Vista-Morph: Unsupervised Image Registration of Visible-Thermal Facial Pairs
This addresses a calibration issue in biometric cross-spectral tasks for applications like person re-identification and generative AI, though it is incremental as it builds on existing unsupervised and transformer-based techniques.
The paper tackles the problem of misaligned visible-thermal facial image pairs by introducing Vista-Morph, an unsupervised registration method that uses a Vision Transformer-based Spatial Transformer Network and GANs to align images without manual features or supervised references. The result shows improved subject identity in generated thermal faces for V2T image translation tasks.
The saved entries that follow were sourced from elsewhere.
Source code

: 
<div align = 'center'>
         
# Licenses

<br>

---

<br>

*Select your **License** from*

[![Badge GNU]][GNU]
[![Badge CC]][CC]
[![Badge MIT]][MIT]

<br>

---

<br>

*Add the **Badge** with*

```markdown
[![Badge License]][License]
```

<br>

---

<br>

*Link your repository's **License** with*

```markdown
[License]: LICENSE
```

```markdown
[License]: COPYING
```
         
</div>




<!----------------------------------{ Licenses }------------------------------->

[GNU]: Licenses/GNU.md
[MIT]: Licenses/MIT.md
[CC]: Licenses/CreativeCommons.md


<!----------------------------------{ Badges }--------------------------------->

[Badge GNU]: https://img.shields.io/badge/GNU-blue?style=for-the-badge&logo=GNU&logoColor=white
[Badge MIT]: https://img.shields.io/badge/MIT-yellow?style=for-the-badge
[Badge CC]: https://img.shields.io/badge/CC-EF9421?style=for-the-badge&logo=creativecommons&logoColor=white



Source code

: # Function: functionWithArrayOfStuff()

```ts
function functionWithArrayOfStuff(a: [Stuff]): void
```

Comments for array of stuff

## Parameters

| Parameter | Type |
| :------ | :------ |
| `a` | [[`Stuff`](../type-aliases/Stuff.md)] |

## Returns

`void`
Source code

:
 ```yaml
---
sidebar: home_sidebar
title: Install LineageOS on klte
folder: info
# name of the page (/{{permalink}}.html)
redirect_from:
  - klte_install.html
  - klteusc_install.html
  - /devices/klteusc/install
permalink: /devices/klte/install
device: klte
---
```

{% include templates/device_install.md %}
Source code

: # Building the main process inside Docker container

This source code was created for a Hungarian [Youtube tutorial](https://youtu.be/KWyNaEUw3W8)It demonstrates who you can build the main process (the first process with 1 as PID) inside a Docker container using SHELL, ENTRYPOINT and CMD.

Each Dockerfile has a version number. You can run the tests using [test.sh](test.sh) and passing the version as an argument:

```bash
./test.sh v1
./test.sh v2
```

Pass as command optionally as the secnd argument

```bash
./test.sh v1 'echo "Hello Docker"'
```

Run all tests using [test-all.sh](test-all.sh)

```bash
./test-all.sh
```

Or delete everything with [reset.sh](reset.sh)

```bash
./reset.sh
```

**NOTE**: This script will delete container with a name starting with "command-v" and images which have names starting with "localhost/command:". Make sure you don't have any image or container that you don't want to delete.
For a variety of biometric cross-spectral tasks, Visible-Thermal (VT) facial pairs are used. However, due to a lack of calibration in the lab, photographic capture between two different sensors leads to severely misaligned pairs that can lead to poor results for person re-identification and generative AI. To solve this problem, we introduce our approach for VT image registration called Vista Morph. Unlike existing VT facial registration that requires manual, hand-crafted features for pixel matching and/or a supervised thermal reference, Vista Morph is completely unsupervised without the need for a reference. By learning the affine matrix through a Vision Transformer (ViT)-based Spatial Transformer Network (STN) and Generative Adversarial Networks (GAN), Vista Morph successfully aligns facial and non-facial VT images. Our approach learns warps in Hard, No, and Low-light visual settings and is robust to geometric perturbations and erasure at test time. We conduct a downstream generative AI task to show that registering training data with Vista Morph improves subject identity of generated thermal faces when performing V2T image translation.